To do -
Without including any images, repeat the listing below exactly.
Segment Start: Supplied data
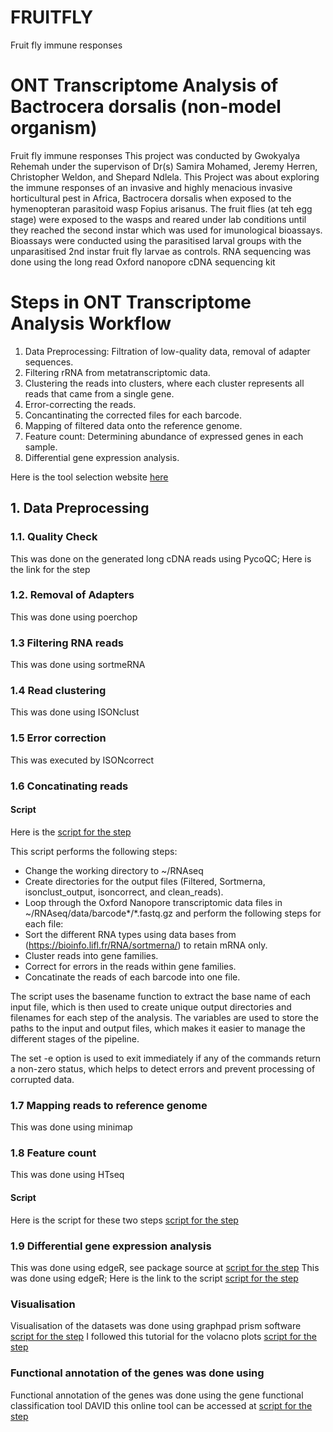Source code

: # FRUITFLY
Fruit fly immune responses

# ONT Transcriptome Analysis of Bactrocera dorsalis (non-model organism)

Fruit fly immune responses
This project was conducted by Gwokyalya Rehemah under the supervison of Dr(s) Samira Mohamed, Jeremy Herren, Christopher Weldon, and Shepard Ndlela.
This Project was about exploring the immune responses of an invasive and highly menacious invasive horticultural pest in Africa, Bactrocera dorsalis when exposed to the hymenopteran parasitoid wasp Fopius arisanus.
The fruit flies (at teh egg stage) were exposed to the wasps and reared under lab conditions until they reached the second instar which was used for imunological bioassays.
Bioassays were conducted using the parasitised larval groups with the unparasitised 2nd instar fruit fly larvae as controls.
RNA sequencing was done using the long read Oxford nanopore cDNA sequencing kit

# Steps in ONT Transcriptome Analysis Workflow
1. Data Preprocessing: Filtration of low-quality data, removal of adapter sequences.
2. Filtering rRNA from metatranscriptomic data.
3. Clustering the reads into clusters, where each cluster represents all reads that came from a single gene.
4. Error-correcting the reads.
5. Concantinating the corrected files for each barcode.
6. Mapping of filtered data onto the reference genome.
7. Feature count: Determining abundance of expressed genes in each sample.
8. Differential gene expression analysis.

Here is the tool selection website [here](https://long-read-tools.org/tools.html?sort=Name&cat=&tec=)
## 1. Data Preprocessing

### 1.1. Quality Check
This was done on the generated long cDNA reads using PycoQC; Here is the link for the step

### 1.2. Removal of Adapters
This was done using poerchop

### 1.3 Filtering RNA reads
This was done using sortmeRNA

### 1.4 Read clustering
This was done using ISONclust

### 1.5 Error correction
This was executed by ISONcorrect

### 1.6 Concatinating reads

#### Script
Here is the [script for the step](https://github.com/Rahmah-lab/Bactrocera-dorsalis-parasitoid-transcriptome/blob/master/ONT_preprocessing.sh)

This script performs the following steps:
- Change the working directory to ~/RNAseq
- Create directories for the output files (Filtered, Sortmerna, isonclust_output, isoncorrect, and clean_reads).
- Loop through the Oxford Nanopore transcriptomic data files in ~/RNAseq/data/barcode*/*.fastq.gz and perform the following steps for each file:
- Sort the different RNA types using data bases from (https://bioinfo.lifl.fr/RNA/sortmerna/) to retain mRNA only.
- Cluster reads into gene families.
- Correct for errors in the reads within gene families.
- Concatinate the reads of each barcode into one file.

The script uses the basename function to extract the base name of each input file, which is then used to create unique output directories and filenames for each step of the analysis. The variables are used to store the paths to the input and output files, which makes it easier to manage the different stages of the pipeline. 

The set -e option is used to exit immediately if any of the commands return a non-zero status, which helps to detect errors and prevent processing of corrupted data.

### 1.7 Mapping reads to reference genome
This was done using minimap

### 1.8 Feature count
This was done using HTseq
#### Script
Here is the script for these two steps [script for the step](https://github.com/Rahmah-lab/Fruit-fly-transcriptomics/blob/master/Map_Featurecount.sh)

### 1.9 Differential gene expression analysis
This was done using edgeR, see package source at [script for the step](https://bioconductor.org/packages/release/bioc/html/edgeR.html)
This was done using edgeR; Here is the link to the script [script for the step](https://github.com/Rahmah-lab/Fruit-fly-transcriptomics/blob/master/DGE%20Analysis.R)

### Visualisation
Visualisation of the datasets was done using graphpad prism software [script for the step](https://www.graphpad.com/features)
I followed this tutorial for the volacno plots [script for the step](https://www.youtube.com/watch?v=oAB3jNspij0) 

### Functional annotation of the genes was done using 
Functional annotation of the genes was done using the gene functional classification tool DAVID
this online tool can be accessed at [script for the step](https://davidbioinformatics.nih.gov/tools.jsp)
Segment End: Supplied data
Written solution -
Source code

: # FRUITFLY
Fruit fly immune responses

# ONT Transcriptome Analysis of Bactrocera dorsalis (non-model organism)

Fruit fly immune responses
This project was conducted by Gwokyalya Rehemah under the supervison of Dr(s) Samira Mohamed, Jeremy Herren, Christopher Weldon, and Shepard Ndlela.
This Project was about exploring the immune responses of an invasive and highly menacious invasive horticultural pest in Africa, Bactrocera dorsalis when exposed to the hymenopteran parasitoid wasp Fopius arisanus.
The fruit flies (at teh egg stage) were exposed to the wasps and reared under lab conditions until they reached the second instar which was used for imunological bioassays.
Bioassays were conducted using the parasitised larval groups with the unparasitised 2nd instar fruit fly larvae as controls.
RNA sequencing was done using the long read Oxford nanopore cDNA sequencing kit

# Steps in ONT Transcriptome Analysis Workflow
1. Data Preprocessing: Filtration of low-quality data, removal of adapter sequences.
2. Filtering rRNA from metatranscriptomic data.
3. Clustering the reads into clusters, where each cluster represents all reads that came from a single gene.
4. Error-correcting the reads.
5. Concantinating the corrected files for each barcode.
6. Mapping of filtered data onto the reference genome.
7. Feature count: Determining abundance of expressed genes in each sample.
8. Differential gene expression analysis.

Here is the tool selection website [here](https://long-read-tools.org/tools.html?sort=Name&cat=&tec=)
## 1. Data Preprocessing

### 1.1. Quality Check
This was done on the generated long cDNA reads using PycoQC; Here is the link for the step

### 1.2. Removal of Adapters
This was done using poerchop

### 1.3 Filtering RNA reads
This was done using sortmeRNA

### 1.4 Read clustering
This was done using ISONclust

### 1.5 Error correction
This was executed by ISONcorrect

### 1.6 Concatinating reads

#### Script
Here is the [script for the step](https://github.com/Rahmah-lab/Bactrocera-dorsalis-parasitoid-transcriptome/blob/master/ONT_preprocessing.sh)

This script performs the following steps:
- Change the working directory to ~/RNAseq
- Create directories for the output files (Filtered, Sortmerna, isonclust_output, isoncorrect, and clean_reads).
- Loop through the Oxford Nanopore transcriptomic data files in ~/RNAseq/data/barcode*/*.fastq.gz and perform the following steps for each file:
- Sort the different RNA types using data bases from (https://bioinfo.lifl.fr/RNA/sortmerna/) to retain mRNA only.
- Cluster reads into gene families.
- Correct for errors in the reads within gene families.
- Concatinate the reads of each barcode into one file.

The script uses the basename function to extract the base name of each input file, which is then used to create unique output directories and filenames for each step of the analysis. The variables are used to store the paths to the input and output files, which makes it easier to manage the different stages of the pipeline. 

The set -e option is used to exit immediately if any of the commands return a non-zero status, which helps to detect errors and prevent processing of corrupted data.

### 1.7 Mapping reads to reference genome
This was done using minimap

### 1.8 Feature count
This was done using HTseq
#### Script
Here is the script for these two steps [script for the step](https://github.com/Rahmah-lab/Fruit-fly-transcriptomics/blob/master/Map_Featurecount.sh)

### 1.9 Differential gene expression analysis
This was done using edgeR, see package source at [script for the step](https://bioconductor.org/packages/release/bioc/html/edgeR.html)
This was done using edgeR; Here is the link to the script [script for the step](https://github.com/Rahmah-lab/Fruit-fly-transcriptomics/blob/master/DGE%20Analysis.R)

### Visualisation
Visualisation of the datasets was done using graphpad prism software [script for the step](https://www.graphpad.com/features)
I followed this tutorial for the volacno plots [script for the step](https://www.youtube.com/watch?v=oAB3jNspij0) 

### Functional annotation of the genes was done using 
Functional annotation of the genes was done using the gene functional classification tool DAVID
this online tool can be accessed at [script for the step](https://davidbioinformatics.nih.gov/tools.jsp)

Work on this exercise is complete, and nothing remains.